== Try it ==
Isolate every line in the records below with "codes" in it.

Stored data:

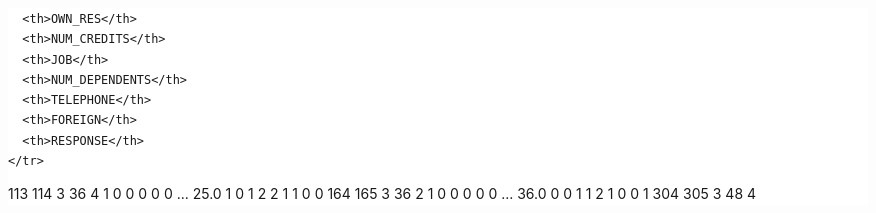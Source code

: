       <th>OWN_RES</th>
      <th>NUM_CREDITS</th>
      <th>JOB</th>
      <th>NUM_DEPENDENTS</th>
      <th>TELEPHONE</th>
      <th>FOREIGN</th>
      <th>RESPONSE</th>
    </tr>
  </thead>
  <tbody>
    <tr>
      <th>113</th>
      <td>114</td>
      <td>3</td>
      <td>36</td>
      <td>4</td>
      <td>1</td>
      <td>0</td>
      <td>0</td>
      <td>0</td>
      <td>0</td>
      <td>0</td>
      <td>...</td>
      <td>25.0</td>
      <td>1</td>
      <td>0</td>
      <td>1</td>
      <td>2</td>
      <td>2</td>
      <td>1</td>
      <td>1</td>
      <td>0</td>
      <td>0</td>
    </tr>
    <tr>
      <th>164</th>
      <td>165</td>
      <td>3</td>
      <td>36</td>
      <td>2</td>
      <td>1</td>
      <td>0</td>
      <td>0</td>
      <td>0</td>
      <td>0</td>
      <td>0</td>
      <td>...</td>
      <td>36.0</td>
      <td>0</td>
      <td>0</td>
      <td>1</td>
      <td>1</td>
      <td>2</td>
      <td>1</td>
      <td>0</td>
      <td>0</td>
      <td>1</td>
    </tr>
    <tr>
      <th>304</th>
      <td>305</td>
      <td>3</td>
      <td>48</td>
      <td>4</td>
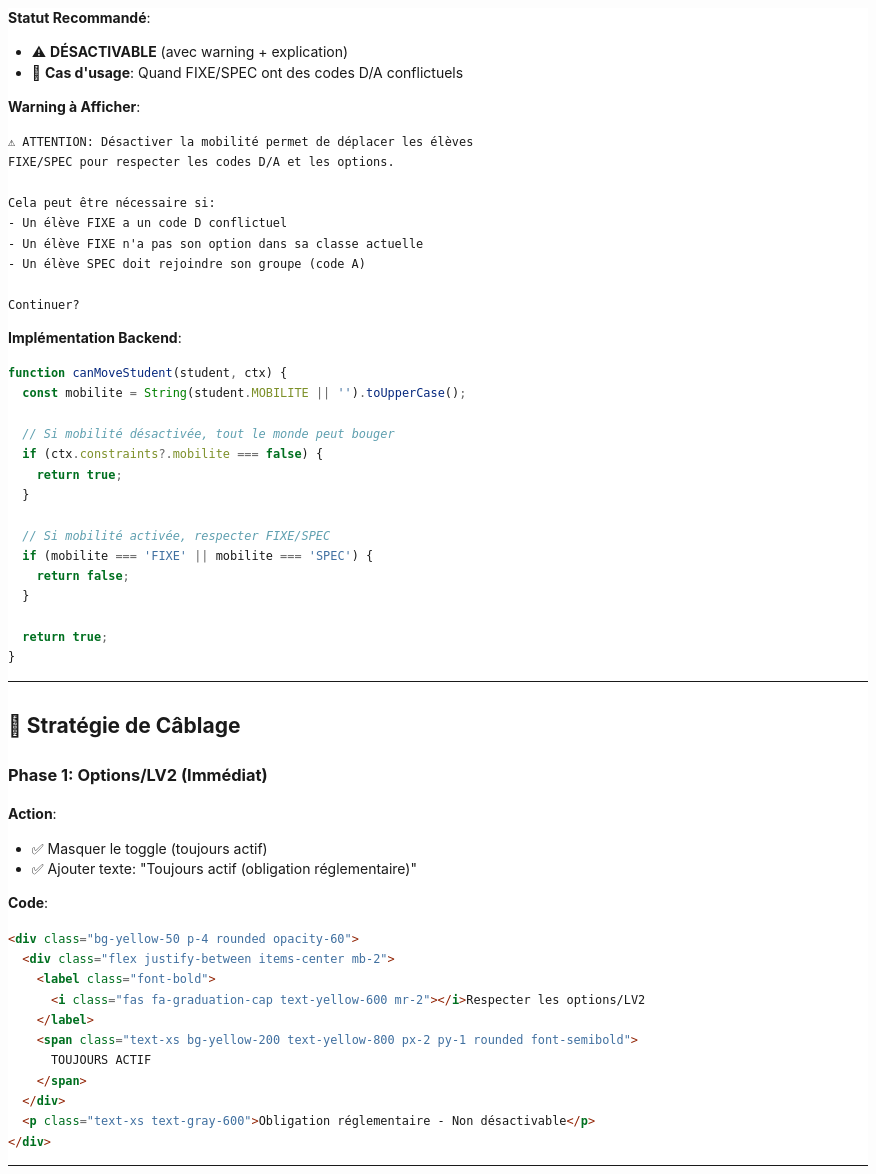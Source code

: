 **Statut Recommandé**: 
- ⚠️ **DÉSACTIVABLE** (avec warning + explication)
- 🎯 **Cas d'usage**: Quand FIXE/SPEC ont des codes D/A conflictuels

**Warning à Afficher**:
```
⚠️ ATTENTION: Désactiver la mobilité permet de déplacer les élèves 
FIXE/SPEC pour respecter les codes D/A et les options. 

Cela peut être nécessaire si:
- Un élève FIXE a un code D conflictuel
- Un élève FIXE n'a pas son option dans sa classe actuelle
- Un élève SPEC doit rejoindre son groupe (code A)

Continuer?
```

**Implémentation Backend**:
```javascript
function canMoveStudent(student, ctx) {
  const mobilite = String(student.MOBILITE || '').toUpperCase();
  
  // Si mobilité désactivée, tout le monde peut bouger
  if (ctx.constraints?.mobilite === false) {
    return true;
  }
  
  // Si mobilité activée, respecter FIXE/SPEC
  if (mobilite === 'FIXE' || mobilite === 'SPEC') {
    return false;
  }
  
  return true;
}
```

---

## 🎯 Stratégie de Câblage

### Phase 1: Options/LV2 (Immédiat)

**Action**: 
- ✅ Masquer le toggle (toujours actif)
- ✅ Ajouter texte: "Toujours actif (obligation réglementaire)"

**Code**:
```html
<div class="bg-yellow-50 p-4 rounded opacity-60">
  <div class="flex justify-between items-center mb-2">
    <label class="font-bold">
      <i class="fas fa-graduation-cap text-yellow-600 mr-2"></i>Respecter les options/LV2
    </label>
    <span class="text-xs bg-yellow-200 text-yellow-800 px-2 py-1 rounded font-semibold">
      TOUJOURS ACTIF
    </span>
  </div>
  <p class="text-xs text-gray-600">Obligation réglementaire - Non désactivable</p>
</div>
```

---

== Task answer ==
- 🎯 **Cas d'usage**: Quand FIXE/SPEC ont des codes D/A conflictuels
FIXE/SPEC pour respecter les codes D/A et les options. 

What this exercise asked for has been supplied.